■ **Provided material**

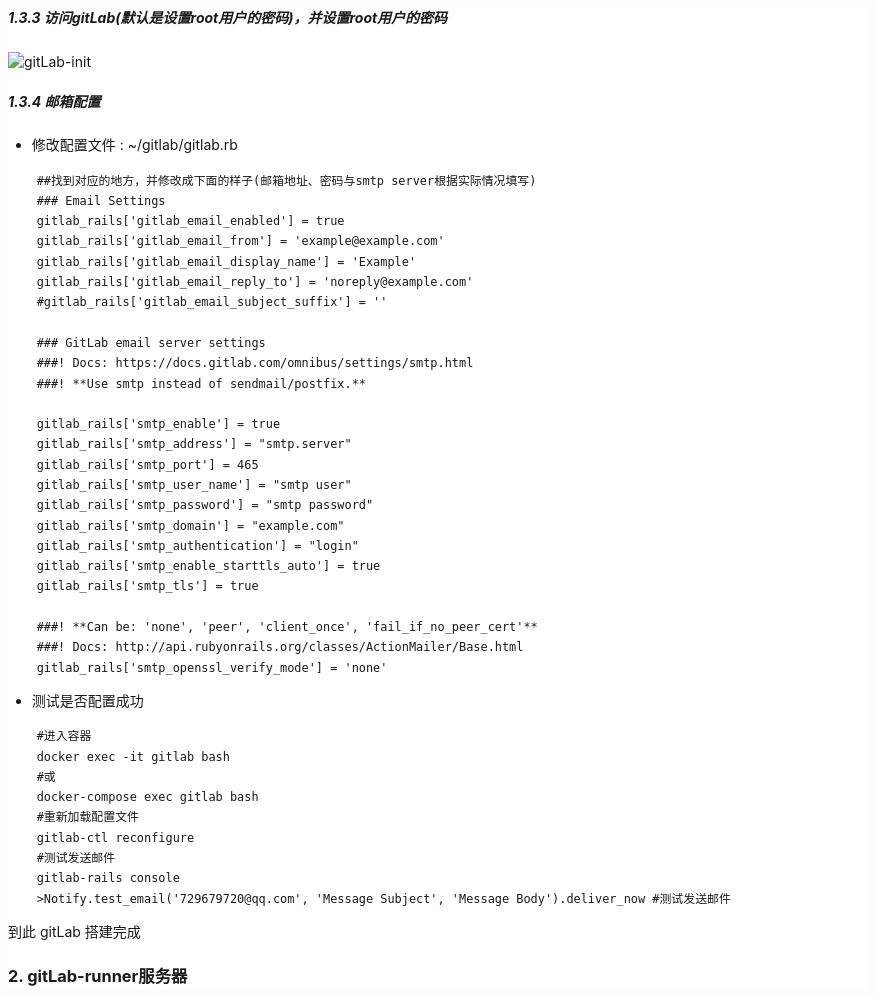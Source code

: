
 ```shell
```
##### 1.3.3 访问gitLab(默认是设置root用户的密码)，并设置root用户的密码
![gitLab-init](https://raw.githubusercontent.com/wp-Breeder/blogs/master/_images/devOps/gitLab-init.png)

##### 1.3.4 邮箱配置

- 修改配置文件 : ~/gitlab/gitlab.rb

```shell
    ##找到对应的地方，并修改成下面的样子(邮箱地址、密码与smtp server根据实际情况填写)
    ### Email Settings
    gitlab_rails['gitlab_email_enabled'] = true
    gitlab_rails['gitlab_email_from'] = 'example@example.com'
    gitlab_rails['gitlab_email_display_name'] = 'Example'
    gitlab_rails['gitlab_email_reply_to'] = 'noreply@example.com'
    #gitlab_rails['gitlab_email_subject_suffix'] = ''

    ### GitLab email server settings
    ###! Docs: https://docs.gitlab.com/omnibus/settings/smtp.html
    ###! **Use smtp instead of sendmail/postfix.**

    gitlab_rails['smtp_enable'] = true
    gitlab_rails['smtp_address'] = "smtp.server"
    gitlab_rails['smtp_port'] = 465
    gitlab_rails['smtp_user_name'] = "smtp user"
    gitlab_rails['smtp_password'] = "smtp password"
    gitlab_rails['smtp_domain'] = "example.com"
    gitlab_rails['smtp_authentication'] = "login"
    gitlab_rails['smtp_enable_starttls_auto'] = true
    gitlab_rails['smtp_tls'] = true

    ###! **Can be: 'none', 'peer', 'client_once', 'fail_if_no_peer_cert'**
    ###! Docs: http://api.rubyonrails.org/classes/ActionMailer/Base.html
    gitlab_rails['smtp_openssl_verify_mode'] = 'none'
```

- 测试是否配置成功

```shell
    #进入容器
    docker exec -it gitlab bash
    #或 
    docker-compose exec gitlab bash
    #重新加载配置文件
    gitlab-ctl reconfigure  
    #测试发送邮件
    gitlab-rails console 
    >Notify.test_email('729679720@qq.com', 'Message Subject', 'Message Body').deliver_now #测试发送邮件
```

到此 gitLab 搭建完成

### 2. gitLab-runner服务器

■ **Exercise**
Copy the listing character for character, pictures omitted.

■ **Problem solution**
Source code

:
 ```shell
```
##### 1.3.3 访问gitLab(默认是设置root用户的密码)，并设置root用户的密码
![gitLab-init](https://raw.githubusercontent.com/wp-Breeder/blogs/master/_images/devOps/gitLab-init.png)

##### 1.3.4 邮箱配置

- 修改配置文件 : ~/gitlab/gitlab.rb

```shell
    ##找到对应的地方，并修改成下面的样子(邮箱地址、密码与smtp server根据实际情况填写)
    ### Email Settings
    gitlab_rails['gitlab_email_enabled'] = true
    gitlab_rails['gitlab_email_from'] = 'example@example.com'
    gitlab_rails['gitlab_email_display_name'] = 'Example'
    gitlab_rails['gitlab_email_reply_to'] = 'noreply@example.com'
    #gitlab_rails['gitlab_email_subject_suffix'] = ''

    ### GitLab email server settings
    ###! Docs: https://docs.gitlab.com/omnibus/settings/smtp.html
    ###! **Use smtp instead of sendmail/postfix.**

    gitlab_rails['smtp_enable'] = true
    gitlab_rails['smtp_address'] = "smtp.server"
    gitlab_rails['smtp_port'] = 465
    gitlab_rails['smtp_user_name'] = "smtp user"
    gitlab_rails['smtp_password'] = "smtp password"
    gitlab_rails['smtp_domain'] = "example.com"
    gitlab_rails['smtp_authentication'] = "login"
    gitlab_rails['smtp_enable_starttls_auto'] = true
    gitlab_rails['smtp_tls'] = true

    ###! **Can be: 'none', 'peer', 'client_once', 'fail_if_no_peer_cert'**
    ###! Docs: http://api.rubyonrails.org/classes/ActionMailer/Base.html
    gitlab_rails['smtp_openssl_verify_mode'] = 'none'
```

- 测试是否配置成功

```shell
    #进入容器
    docker exec -it gitlab bash
    #或 
    docker-compose exec gitlab bash
    #重新加载配置文件
    gitlab-ctl reconfigure  
    #测试发送邮件
    gitlab-rails console 
    >Notify.test_email('729679720@qq.com', 'Message Subject', 'Message Body').deliver_now #测试发送邮件
```

到此 gitLab 搭建完成

### 2. gitLab-runner服务器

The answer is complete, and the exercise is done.